→ TASK REQUIREMENTS
All entries are to be printed again exactly, with their images omitted.

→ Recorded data
►
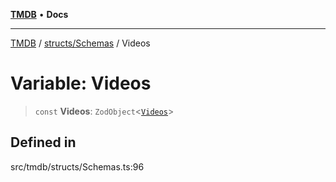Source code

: [**TMDB**](../../../README.md) • **Docs**

***

[TMDB](../../../README.md) / [structs/Schemas](../README.md) / Videos

# Variable: Videos

> `const` **Videos**: `ZodObject`\<[`Videos`](../type-aliases/Videos.md)\>

## Defined in

src/tmdb/structs/Schemas.ts:96

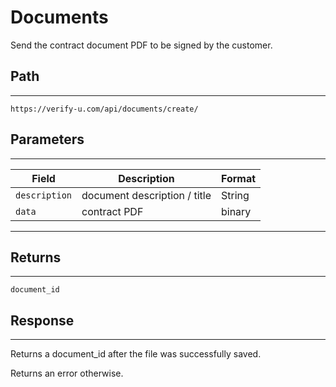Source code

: # Documents

Send the contract document PDF to be signed by the customer.

## Path

---

`https://verify-u.com/api/documents/create/`

## Parameters

---

| Field         | Description                  | Format |
| ------------- | ---------------------------- | ------ |
| `description` | document description / title | String |
| `data`        | contract PDF                 | binary |

---

## Returns

---

`document_id`

## Response

---

Returns a document_id after the file was successfully saved.

Returns an error otherwise.
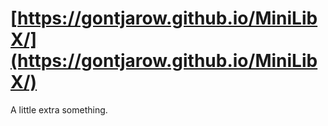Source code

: # [https://gontjarow.github.io/MiniLibX/](https://gontjarow.github.io/MiniLibX/)
A little extra something.
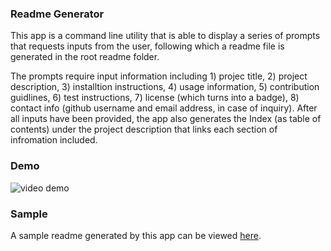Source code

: ### Readme Generator

This app is a command line utility that is able to display a series of prompts that requests inputs from the user, following which a readme file is generated in the root readme folder.

The prompts require input information including 1) projec title, 2) project description, 3) installtion instructions, 4) usage information, 5) contribution guidlines, 6) test instructions, 7) license (which turns into a badge), 8) contact info (github username and email address, in case of inquiry). After all inputs have been provided, the app also generates the Index (as table of contents) under the project description that links each section of infromation included.

### Demo

![video demo](demo.gif)

### Sample

A sample readme generated by this app can be viewed [here](./readme/README.md).
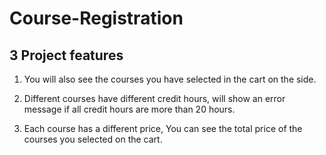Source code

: # Course-Registration

## 3 Project features

1. You will also see the courses you have selected in the cart on the side.

2. Different courses have different credit hours, will show an error message if all credit hours are more than 20 hours.

3. Each course has a different price, You can see the total price of the courses you selected on the cart.
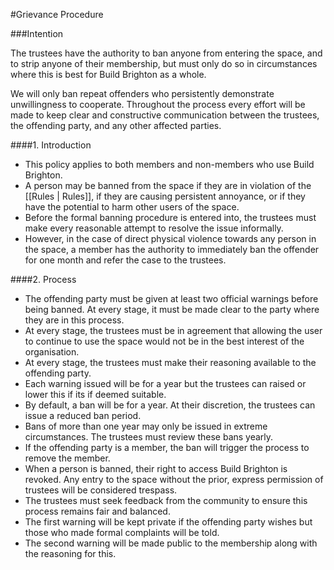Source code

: #Grievance Procedure

###Intention

The trustees have the authority to ban anyone from entering the space, and to strip anyone of their membership, but must only do so in circumstances where this is best for Build Brighton as a whole.

We will only ban repeat offenders who persistently demonstrate unwillingness to cooperate.
Throughout the process every effort will be made to keep clear and constructive communication between the trustees, the offending party, and any other affected parties.

####1. Introduction

- This policy applies to both members and non-members who use Build Brighton.
- A person may be banned from the space if they are in violation of the [[Rules | Rules]], if they are causing persistent annoyance, or if they have the potential to harm other users of the space.
- Before the formal banning procedure is entered into, the trustees must make every reasonable attempt to resolve the issue informally.
- However, in the case of direct physical violence towards any person in the space, a member has the authority to immediately ban the offender for one month and refer the case to the trustees.

####2. Process
- The offending party must be given at least two official warnings before being banned. At every stage, it must be made clear to the party where they are in this process.
- At every stage, the trustees must be in agreement that allowing the user to continue to use the space would not be in the best interest of the organisation.
- At every stage, the trustees must make their reasoning available to the offending party.
- Each warning issued will be for a year but the trustees can raised or lower this if its if deemed suitable.
- By default, a ban will be for a year. At their discretion, the trustees can issue a reduced ban period.
- Bans of more than one year may only be issued in extreme circumstances. The trustees must review these bans yearly.
- If the offending party is a member, the ban will trigger the process to remove the member.
- When a person is banned, their right to access Build Brighton is revoked. Any entry to the space without the prior, express permission of trustees will be considered trespass.
- The trustees must seek feedback from the community to ensure this process remains fair and balanced.
- The first warning will be kept private if the offending party wishes but those who made formal complaints will be told.
- The second warning will be made public to the membership along with the reasoning for this.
◄
→ SOLVED EXERCISE
Source code

: [**TMDB**](../../../README.md) • **Docs**

***

[TMDB](../../../README.md) / [structs/Schemas](../README.md) / Videos

# Variable: Videos

> `const` **Videos**: `ZodObject`\<[`Videos`](../type-aliases/Videos.md)\>

## Defined in

src/tmdb/structs/Schemas.ts:96

Source code

: # Documents

Send the contract document PDF to be signed by the customer.

## Path

---

`https://verify-u.com/api/documents/create/`

## Parameters

---

| Field         | Description                  | Format |
| ------------- | ---------------------------- | ------ |
| `description` | document description / title | String |
| `data`        | contract PDF                 | binary |

---

## Returns

---

`document_id`

## Response

---

Returns a document_id after the file was successfully saved.

Returns an error otherwise.
Source code

: # [https://gontjarow.github.io/MiniLibX/](https://gontjarow.github.io/MiniLibX/)
A little extra something.
Source code

: ### Readme Generator

This app is a command line utility that is able to display a series of prompts that requests inputs from the user, following which a readme file is generated in the root readme folder.

The prompts require input information including 1) projec title, 2) project description, 3) installtion instructions, 4) usage information, 5) contribution guidlines, 6) test instructions, 7) license (which turns into a badge), 8) contact info (github username and email address, in case of inquiry). After all inputs have been provided, the app also generates the Index (as table of contents) under the project description that links each section of infromation included.

### Demo

![video demo](demo.gif)

### Sample

A sample readme generated by this app can be viewed [here](./readme/README.md).
Source code

: # Course-Registration

## 3 Project features

1. You will also see the courses you have selected in the cart on the side.

2. Different courses have different credit hours, will show an error message if all credit hours are more than 20 hours.

3. Each course has a different price, You can see the total price of the courses you selected on the cart.
Source code

: #Grievance Procedure

###Intention

The trustees have the authority to ban anyone from entering the space, and to strip anyone of their membership, but must only do so in circumstances where this is best for Build Brighton as a whole.

We will only ban repeat offenders who persistently demonstrate unwillingness to cooperate.
Throughout the process every effort will be made to keep clear and constructive communication between the trustees, the offending party, and any other affected parties.

####1. Introduction

- This policy applies to both members and non-members who use Build Brighton.
- A person may be banned from the space if they are in violation of the [[Rules | Rules]], if they are causing persistent annoyance, or if they have the potential to harm other users of the space.
- Before the formal banning procedure is entered into, the trustees must make every reasonable attempt to resolve the issue informally.
- However, in the case of direct physical violence towards any person in the space, a member has the authority to immediately ban the offender for one month and refer the case to the trustees.

####2. Process
- The offending party must be given at least two official warnings before being banned. At every stage, it must be made clear to the party where they are in this process.
- At every stage, the trustees must be in agreement that allowing the user to continue to use the space would not be in the best interest of the organisation.
- At every stage, the trustees must make their reasoning available to the offending party.
- Each warning issued will be for a year but the trustees can raised or lower this if its if deemed suitable.
- By default, a ban will be for a year. At their discretion, the trustees can issue a reduced ban period.
- Bans of more than one year may only be issued in extreme circumstances. The trustees must review these bans yearly.
- If the offending party is a member, the ban will trigger the process to remove the member.
- When a person is banned, their right to access Build Brighton is revoked. Any entry to the space without the prior, express permission of trustees will be considered trespass.
- The trustees must seek feedback from the community to ensure this process remains fair and balanced.
- The first warning will be kept private if the offending party wishes but those who made formal complaints will be told.
- The second warning will be made public to the membership along with the reasoning for this.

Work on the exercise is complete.